Data for analysis START

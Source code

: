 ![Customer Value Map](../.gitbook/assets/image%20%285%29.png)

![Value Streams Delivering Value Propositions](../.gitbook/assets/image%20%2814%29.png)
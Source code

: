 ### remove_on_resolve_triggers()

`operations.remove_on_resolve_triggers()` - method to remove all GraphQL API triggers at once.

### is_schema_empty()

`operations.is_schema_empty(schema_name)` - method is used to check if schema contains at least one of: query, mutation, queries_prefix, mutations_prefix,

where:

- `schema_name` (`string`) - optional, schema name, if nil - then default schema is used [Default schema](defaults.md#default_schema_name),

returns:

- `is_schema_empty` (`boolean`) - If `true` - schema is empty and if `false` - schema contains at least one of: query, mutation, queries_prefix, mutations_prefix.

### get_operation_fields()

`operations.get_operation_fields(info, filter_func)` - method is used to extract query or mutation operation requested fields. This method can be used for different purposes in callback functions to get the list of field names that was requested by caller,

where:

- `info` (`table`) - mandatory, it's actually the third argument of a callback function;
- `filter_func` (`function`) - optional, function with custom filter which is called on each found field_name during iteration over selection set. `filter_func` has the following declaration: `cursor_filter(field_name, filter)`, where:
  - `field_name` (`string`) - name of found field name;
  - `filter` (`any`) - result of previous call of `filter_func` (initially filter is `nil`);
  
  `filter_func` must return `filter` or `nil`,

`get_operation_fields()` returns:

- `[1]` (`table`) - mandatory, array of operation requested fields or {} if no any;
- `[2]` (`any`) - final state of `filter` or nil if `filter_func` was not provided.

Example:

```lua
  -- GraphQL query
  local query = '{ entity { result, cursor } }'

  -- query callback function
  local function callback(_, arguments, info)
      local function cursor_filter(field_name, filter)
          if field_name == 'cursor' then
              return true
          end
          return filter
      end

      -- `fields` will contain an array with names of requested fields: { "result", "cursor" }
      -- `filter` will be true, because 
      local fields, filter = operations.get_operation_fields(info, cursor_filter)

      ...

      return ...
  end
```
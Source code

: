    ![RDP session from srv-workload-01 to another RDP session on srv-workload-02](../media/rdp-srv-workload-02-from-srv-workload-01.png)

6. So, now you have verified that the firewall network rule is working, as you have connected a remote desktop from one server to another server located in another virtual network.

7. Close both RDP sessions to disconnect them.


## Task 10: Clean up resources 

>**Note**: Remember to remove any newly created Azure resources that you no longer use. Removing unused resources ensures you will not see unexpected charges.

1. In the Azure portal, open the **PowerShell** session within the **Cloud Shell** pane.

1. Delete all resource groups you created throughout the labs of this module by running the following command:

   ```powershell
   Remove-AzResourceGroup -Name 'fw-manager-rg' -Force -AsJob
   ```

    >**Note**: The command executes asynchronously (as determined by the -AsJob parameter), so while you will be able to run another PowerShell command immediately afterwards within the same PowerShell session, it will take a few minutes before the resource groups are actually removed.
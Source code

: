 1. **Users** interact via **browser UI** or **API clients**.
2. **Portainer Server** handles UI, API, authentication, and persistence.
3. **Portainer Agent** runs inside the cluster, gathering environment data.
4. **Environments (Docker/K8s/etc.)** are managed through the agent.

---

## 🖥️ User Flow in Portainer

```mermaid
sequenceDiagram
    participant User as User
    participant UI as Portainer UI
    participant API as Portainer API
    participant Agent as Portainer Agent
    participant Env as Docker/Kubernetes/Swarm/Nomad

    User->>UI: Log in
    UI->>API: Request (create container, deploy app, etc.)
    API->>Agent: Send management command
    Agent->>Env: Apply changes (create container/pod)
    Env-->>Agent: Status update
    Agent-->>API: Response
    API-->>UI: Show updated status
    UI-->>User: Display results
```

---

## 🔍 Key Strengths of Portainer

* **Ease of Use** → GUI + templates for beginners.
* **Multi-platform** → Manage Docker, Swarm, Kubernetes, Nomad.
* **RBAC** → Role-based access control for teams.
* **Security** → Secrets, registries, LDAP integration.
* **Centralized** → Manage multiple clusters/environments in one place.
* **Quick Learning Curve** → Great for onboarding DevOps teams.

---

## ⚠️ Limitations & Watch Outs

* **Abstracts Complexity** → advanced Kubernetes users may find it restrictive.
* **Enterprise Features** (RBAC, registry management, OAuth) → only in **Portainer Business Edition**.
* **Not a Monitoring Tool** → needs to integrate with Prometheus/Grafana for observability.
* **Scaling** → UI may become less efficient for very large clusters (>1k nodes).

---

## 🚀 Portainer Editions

Data for analysis END

__Task goal__: Pick out all lines from the data above in which the word "Docker" appears.

__Task answer__:
4. **Environments (Docker/K8s/etc.)** are managed through the agent.
    participant Env as Docker/Kubernetes/Swarm/Nomad
* **Multi-platform** → Manage Docker, Swarm, Kubernetes, Nomad.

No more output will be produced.